By Jon B. Alterman
In 1967, the Middle East was transformed, but the impending drama wasn’t clear when the year began. In fact, at the beginning of 1967, the political climate seemed sustainable and unlikely to change. Cold War tensions that divided the Middle East were nothing new, and monarchies and republics continued their quiet sparring to seize the region’s future. As part of that struggle, Egypt’s president, Gamal Abdel Nasser, had become mired in a war in Yemen that was depleting his military and draining his treasury.
Undeterred by events in Yemen, Nasser led the Arabs into a war against Israel, which resulted in Israel’s swift capture of the Sinai Peninsula, the West Bank, and the Golan Heights. With his defeat in the June 1967 war, Nasser’s Arab socialism died, and so did the dream of revolutionary republics leading the Arab World out from the shadow of colonialism and onto the world’s center stage. Nasser had been a rising star in the Middle East for more than a decade. He succeeded in pushing the British out of Egypt and resisting the Tripartite Aggression of 1956. His Voice of the Arabs radio station had become the soundtrack for news and culture throughout the Arab World. However, suddenly, Nasser was no longer the harbinger of the future. After 1967, Arab monarchies steadied, political Islam gained steam, and the Soviet Union began to lose its Arab footholds. The events of 1967 created a new reality and a new dynamic, and this reality persisted for a half-century.
The rulers of today’s Middle East see the region at a similar tipping point, and they see the stakes are as high as they were in 1967. The fact that Arab leaders see their world changing before their eyes is the only explanation for a series of actions, especially from the Gulf, that would be utterly confounding in any other context. The future of the Middle East hinges in part on these leaders’ ability to accurately diagnose their countries’ challenges, on the adequacy of their actions, and on the degree of partnership they can build with the United States. It also depends in significant measure on their citizens’ responses. All of these variables are presently uncertain.
Breaking with the Past
The region is at a tipping point for several reasons. The most obvious is that it is currently enmeshed in three active civil wars in Libya, Syria, and Yemen. These conflicts and their resultant refugee flows evoke an enduring sense of crisis in the region and heighten feelings of vulnerability on the part of regional states. They are a steady reminder that even the most authoritarian Arab government is susceptible to an insurrection that could smolder for years. The billions of dollars that these governments have poured into their domestic intelligence services proved inadequate to tamp down rebellion, and the fate of the ancien regimes there—and also in places like Iraq, which remains shattered fifteen years after the United States deposed Saddam Hussein—continues to be uncertain and often dire.
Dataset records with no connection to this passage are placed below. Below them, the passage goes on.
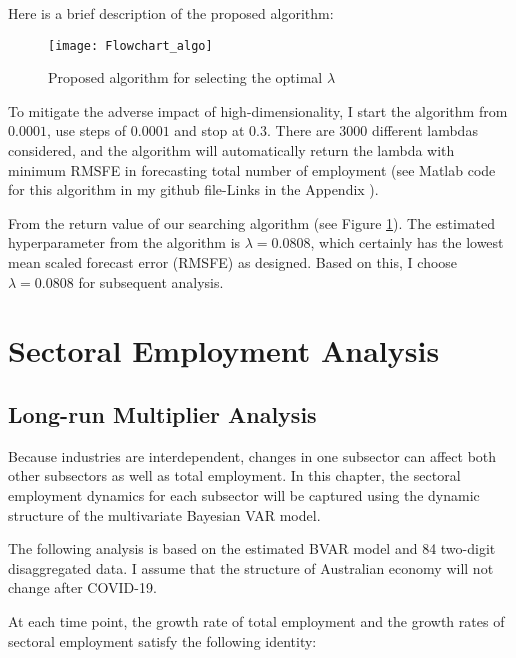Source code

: \documentclass{monashthesis}
\begin{document}
Here is a brief description of the proposed algorithm:

\graphicspath{ {/Users/elvisyang/Desktop/hon_proj/Disaggregated_Employment/Honours_thesis/figures} }

\begin{figure}[ht]
\texttt{[image: Flowchart\_algo]}
\centering
\caption{Proposed algorithm for selecting the optimal $\lambda$}
\label{fig:sealgo}
\end{figure}

To mitigate the adverse impact of high-dimensionality, I start the algorithm from \(0.0001\), use steps of \(0.0001\) and stop at \(0.3\). There are 3000 different lambdas considered, and the algorithm will automatically return the lambda with minimum RMSFE in forecasting total number of employment (see Matlab code for this algorithm in my github file-Links in the Appendix ).

From the return value of our searching algorithm (see Figure \ref{fig:sealgo}). The estimated hyperparameter from the algorithm is \(\lambda=0.0808\), which certainly has the lowest mean scaled forecast error (RMSFE) as designed. Based on this, I choose \(\lambda=0.0808\) for subsequent analysis.

\newpage

\hypertarget{sectoral-employment-analysis}{%
\chapter{Sectoral Employment Analysis}\label{sectoral-employment-analysis}}

\hypertarget{long-run-multiplier-analysis}{%
\section{Long-run Multiplier Analysis}\label{long-run-multiplier-analysis}}

Because industries are interdependent, changes in one subsector can affect both other subsectors as well as total employment. In this chapter, the sectoral employment dynamics for each subsector will be captured using the dynamic structure of the multivariate Bayesian VAR model.

The following analysis is based on the estimated BVAR model and 84 two-digit disaggregated data. I assume that the structure of Australian economy will not change after COVID-19.

At each time point, the growth rate of total employment and the growth rates of sectoral employment satisfy the following identity:
\end{document}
These ongoing wars have also heightened fears of Iranian aggression and expansion. Iran has supported its own allies throughout the region, and sustained instability provides it with opportunities to expand its influence at a low cost. The region’s wars appear to have embedded Iranian-supported groups more deeply in local politics, and it is hard to expunge this influence once it is established, as Lebanon has demonstrated.
For the region’s governments, civil wars are not all bad news. While they provoke regime anxiety, they also have a chilling effect on the populace, helping persuade previously restive populations throughout the Arab World that an unhappy present is preferable to a catastrophically unstable future. Even brutal dictatorships have a certain predictability, and they tend to provide security for most people who abide by their rules. The lasting turmoil in the region’s warzones has engendered acquiescence (or perhaps even grudging public support) for existing governments, because many find misrule preferable to chaos.
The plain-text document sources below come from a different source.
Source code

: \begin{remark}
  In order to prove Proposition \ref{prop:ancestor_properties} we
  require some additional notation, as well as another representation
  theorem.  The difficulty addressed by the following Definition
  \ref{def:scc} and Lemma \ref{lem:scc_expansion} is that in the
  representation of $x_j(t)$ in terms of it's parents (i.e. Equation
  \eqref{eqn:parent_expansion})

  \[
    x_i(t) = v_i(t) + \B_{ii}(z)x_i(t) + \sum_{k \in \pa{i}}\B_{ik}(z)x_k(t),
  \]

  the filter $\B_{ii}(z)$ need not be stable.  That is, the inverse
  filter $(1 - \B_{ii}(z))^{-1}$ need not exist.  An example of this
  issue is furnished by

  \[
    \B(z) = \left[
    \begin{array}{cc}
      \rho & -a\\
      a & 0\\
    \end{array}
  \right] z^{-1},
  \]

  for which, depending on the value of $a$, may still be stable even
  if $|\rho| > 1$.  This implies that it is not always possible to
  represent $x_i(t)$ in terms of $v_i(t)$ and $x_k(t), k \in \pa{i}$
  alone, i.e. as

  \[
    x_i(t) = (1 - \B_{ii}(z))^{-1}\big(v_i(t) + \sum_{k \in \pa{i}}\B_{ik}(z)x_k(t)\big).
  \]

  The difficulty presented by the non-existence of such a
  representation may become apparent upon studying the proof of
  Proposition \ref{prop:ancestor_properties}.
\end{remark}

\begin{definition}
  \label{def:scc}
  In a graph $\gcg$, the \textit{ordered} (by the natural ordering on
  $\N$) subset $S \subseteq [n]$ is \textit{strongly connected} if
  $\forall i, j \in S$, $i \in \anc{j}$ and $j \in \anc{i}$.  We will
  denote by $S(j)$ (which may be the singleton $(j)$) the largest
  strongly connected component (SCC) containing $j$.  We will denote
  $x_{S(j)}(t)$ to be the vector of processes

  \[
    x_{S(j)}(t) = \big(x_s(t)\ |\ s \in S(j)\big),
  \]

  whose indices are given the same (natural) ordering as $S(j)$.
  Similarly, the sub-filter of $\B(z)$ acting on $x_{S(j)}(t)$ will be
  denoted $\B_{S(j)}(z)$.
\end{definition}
Nonetheless, three constants of the past suddenly seem in flux, provoking anxiety for regional governments. The first is that rulers understand that their economic future must be different from their past. State-centered economies and vast public sectors—in republics and monarchies alike—worked when populations were smaller and revenues were growing. Now, the math is catching up to them. States cannot create government jobs nearly fast enough, and their private sectors are much too weak to create adequate jobs for the citizens who flood the job market every year. The prospect of a world in which Middle Eastern oil and gas are less central to the global economy is distressing for countries that export hydrocarbons as well as for countries that export workers for hydrocarbon-driven economies. That encompasses most of the Arab World.
Second, the United States appears less committed to Arab countries’ security than at any time in three-quarters of a century. Alienated by the events of September 11, 2001, fatigued by seemingly endless wars in the Middle East, and excited by the prospect of domestic oil and gas freeing the United States from the region, the American public is increasingly skeptical of U.S. commitments in the Middle East. The Barack Obama and Donald Trump administrations’ approaches to Syria are clear signs that restraint will characterize U.S. engagement with the Middle East going forward. President Trump’s 2017 National Security Strategy said little about supporting vulnerable allies, and the National Defense Strategy clearly signaled a pivot away from Middle Eastern commitments and toward “great power” competition. Yet, virtually every Arab state has a national security strategy that relies on a strong U.S. security commitment. That commitment is less certain now than at any time in the last seventy years.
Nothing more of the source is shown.